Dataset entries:

++++

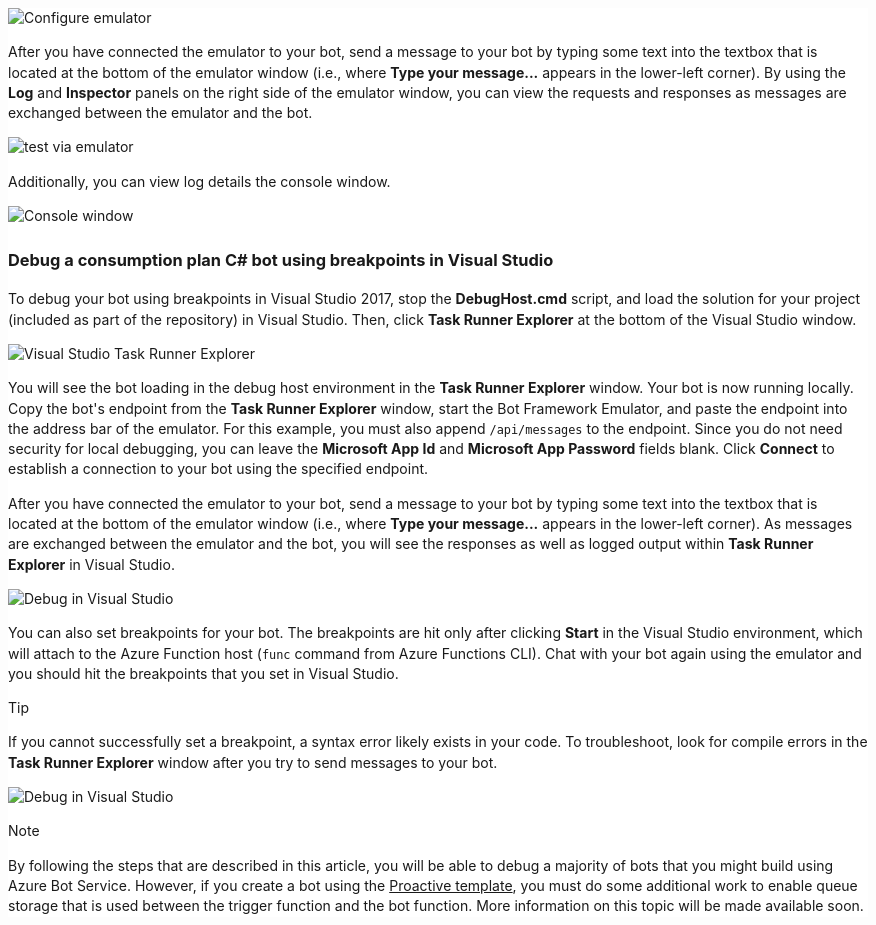 ![Configure emulator](./media/mac-azureservice-emulator-config.png)

After you have connected the emulator to your bot, send a message to your bot by typing some text into the textbox that is located at the bottom of the emulator window (i.e., where **Type your message...** appears in the lower-left corner). By using the **Log** and **Inspector** panels on the right side of the emulator window, you can view the requests and responses as messages are exchanged between the emulator and the bot.

![test via emulator](./media/mac-azureservice-debug-emulator.png)

Additionally, you can view log details the console window.

![Console window](./media/csharp-azureservice-debug-debughostlogging.png)

### Debug a consumption plan C# bot using breakpoints in Visual Studio

To debug your bot using breakpoints in Visual Studio 2017, stop the **DebugHost.cmd** script, and load the solution for your project (included as part of the repository) in Visual Studio. Then, click **Task Runner Explorer** at the bottom of the Visual Studio window.

![Visual Studio Task Runner Explorer](./media/csharp-azureservice-debug-vsopen.png)

You will see the bot loading in the debug host environment in the **Task Runner Explorer** window. Your bot is now running locally. Copy the bot's endpoint from the **Task Runner Explorer** window, start the Bot Framework Emulator, and paste the endpoint into the address bar of the emulator. For this example, you must also append `/api/messages` to the endpoint. Since you do not need security for local debugging, you can leave the **Microsoft App Id** and **Microsoft App Password** fields blank. Click **Connect** to establish a connection to your bot using the specified endpoint.

After you have connected the emulator to your bot, send a message to your bot by typing some text into the textbox that is located at the bottom of the emulator window (i.e., where **Type your message...** appears in the lower-left corner). As messages are exchanged between the emulator and the bot, you will see the responses as well as logged output within **Task Runner Explorer** in Visual Studio.

![Debug in Visual Studio](./media/csharp-azureservice-debug-logging.png)

You can also set breakpoints for your bot. The breakpoints are hit only after clicking **Start** in the Visual Studio environment, which will attach to the Azure Function host (`func` command from Azure Functions CLI). Chat with your bot again using the emulator and you should hit the breakpoints that you set in Visual Studio.

> [!TIP]
> If you cannot successfully set a breakpoint, a syntax error likely exists in your code. To troubleshoot, look for compile errors in the **Task Runner Explorer** window after you try to send messages to your bot.

![Debug in Visual Studio](./media/csharp-azureservice-debug-breakpoint.png)

> [!NOTE]
> By following the steps that are described in this article, you will be able to debug a majority of bots 
> that you might build using Azure Bot Service. 
> However, if you create a bot using the [Proactive template](azure-bot-service-template-proactive.md), 
> you must do some additional work to enable queue storage that is used between the trigger function 
> and the bot function. More information on this topic will be made available soon.
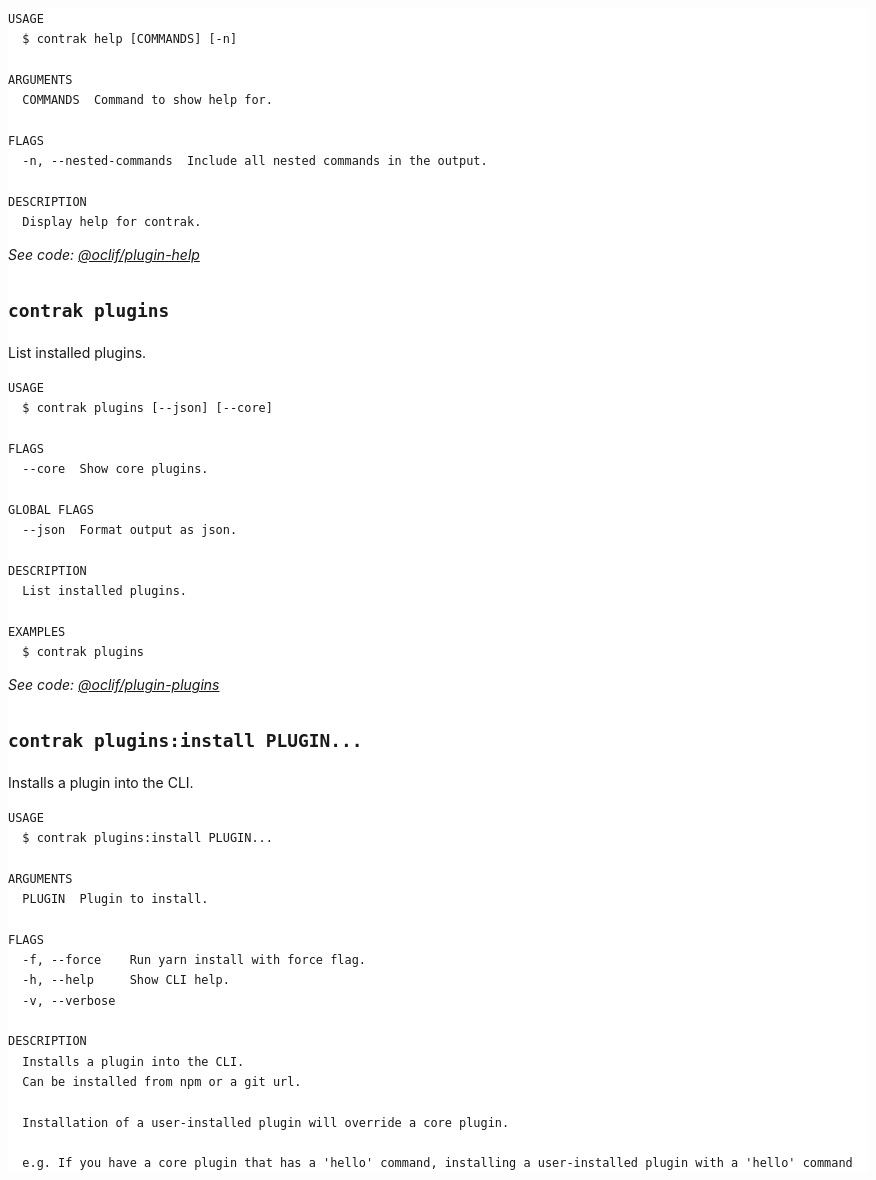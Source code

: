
 ```
USAGE
  $ contrak help [COMMANDS] [-n]

ARGUMENTS
  COMMANDS  Command to show help for.

FLAGS
  -n, --nested-commands  Include all nested commands in the output.

DESCRIPTION
  Display help for contrak.
```

_See code: [@oclif/plugin-help](https://github.com/oclif/plugin-help/blob/v5.2.20/src/commands/help.ts)_

## `contrak plugins`

List installed plugins.

```
USAGE
  $ contrak plugins [--json] [--core]

FLAGS
  --core  Show core plugins.

GLOBAL FLAGS
  --json  Format output as json.

DESCRIPTION
  List installed plugins.

EXAMPLES
  $ contrak plugins
```

_See code: [@oclif/plugin-plugins](https://github.com/oclif/plugin-plugins/blob/v3.9.1/src/commands/plugins/index.ts)_

## `contrak plugins:install PLUGIN...`

Installs a plugin into the CLI.

```
USAGE
  $ contrak plugins:install PLUGIN...

ARGUMENTS
  PLUGIN  Plugin to install.

FLAGS
  -f, --force    Run yarn install with force flag.
  -h, --help     Show CLI help.
  -v, --verbose

DESCRIPTION
  Installs a plugin into the CLI.
  Can be installed from npm or a git url.

  Installation of a user-installed plugin will override a core plugin.

  e.g. If you have a core plugin that has a 'hello' command, installing a user-installed plugin with a 'hello' command
```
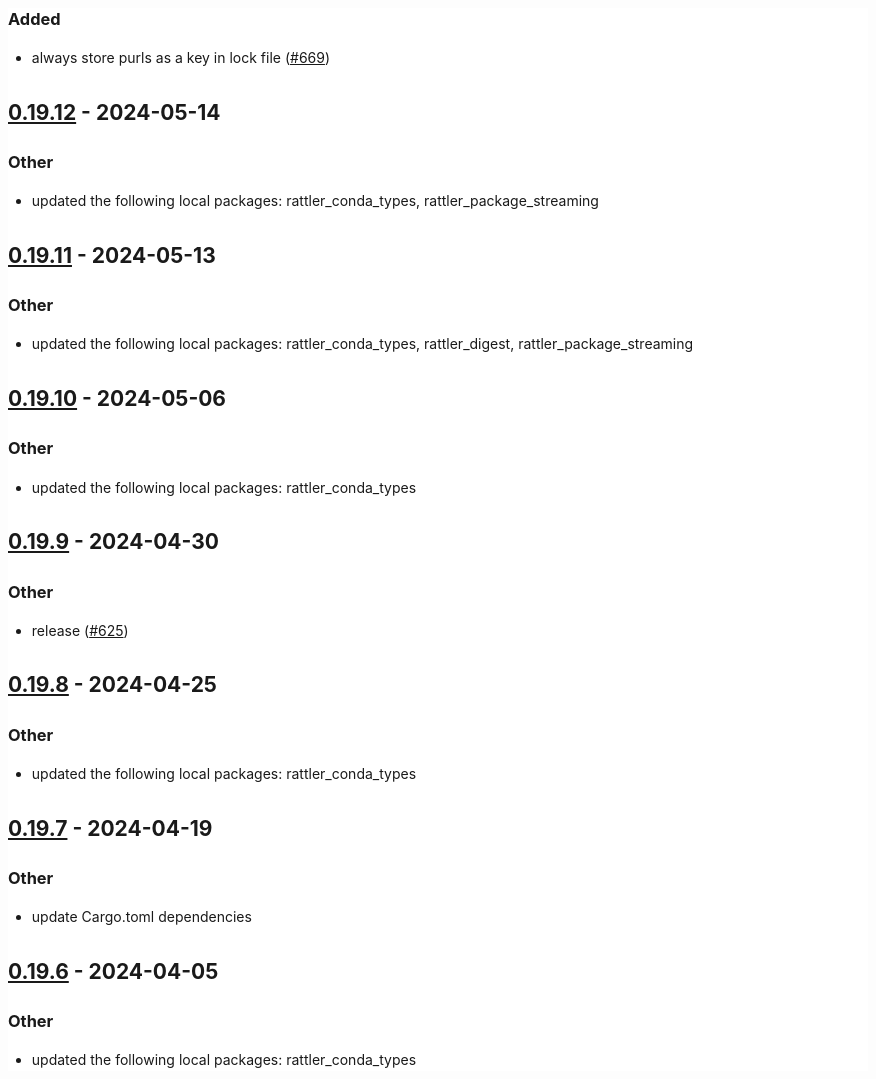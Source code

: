 ### Added
- always store purls as a key in lock file ([#669](https://github.com/conda/rattler/pull/669))

## [0.19.12](https://github.com/conda/rattler/compare/rattler_index-v0.19.11...rattler_index-v0.19.12) - 2024-05-14

### Other
- updated the following local packages: rattler_conda_types, rattler_package_streaming

## [0.19.11](https://github.com/conda/rattler/compare/rattler_index-v0.19.10...rattler_index-v0.19.11) - 2024-05-13

### Other
- updated the following local packages: rattler_conda_types, rattler_digest, rattler_package_streaming

## [0.19.10](https://github.com/conda/rattler/compare/rattler_index-v0.19.9...rattler_index-v0.19.10) - 2024-05-06

### Other
- updated the following local packages: rattler_conda_types

## [0.19.9](https://github.com/conda/rattler/compare/rattler_index-v0.19.8...rattler_index-v0.19.9) - 2024-04-30

### Other
- release ([#625](https://github.com/conda/rattler/pull/625))

## [0.19.8](https://github.com/conda/rattler/compare/rattler_index-v0.19.7...rattler_index-v0.19.8) - 2024-04-25

### Other
- updated the following local packages: rattler_conda_types

## [0.19.7](https://github.com/conda/rattler/compare/rattler_index-v0.19.6...rattler_index-v0.19.7) - 2024-04-19

### Other
- update Cargo.toml dependencies

## [0.19.6](https://github.com/baszalmstra/rattler/compare/rattler_index-v0.19.5...rattler_index-v0.19.6) - 2024-04-05

### Other
- updated the following local packages: rattler_conda_types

++++

## EXERCISE GOAL
Of the lines above, copy each that contains "List".

## WRITTEN RESPONSE
List installed plugins.
  List installed plugins.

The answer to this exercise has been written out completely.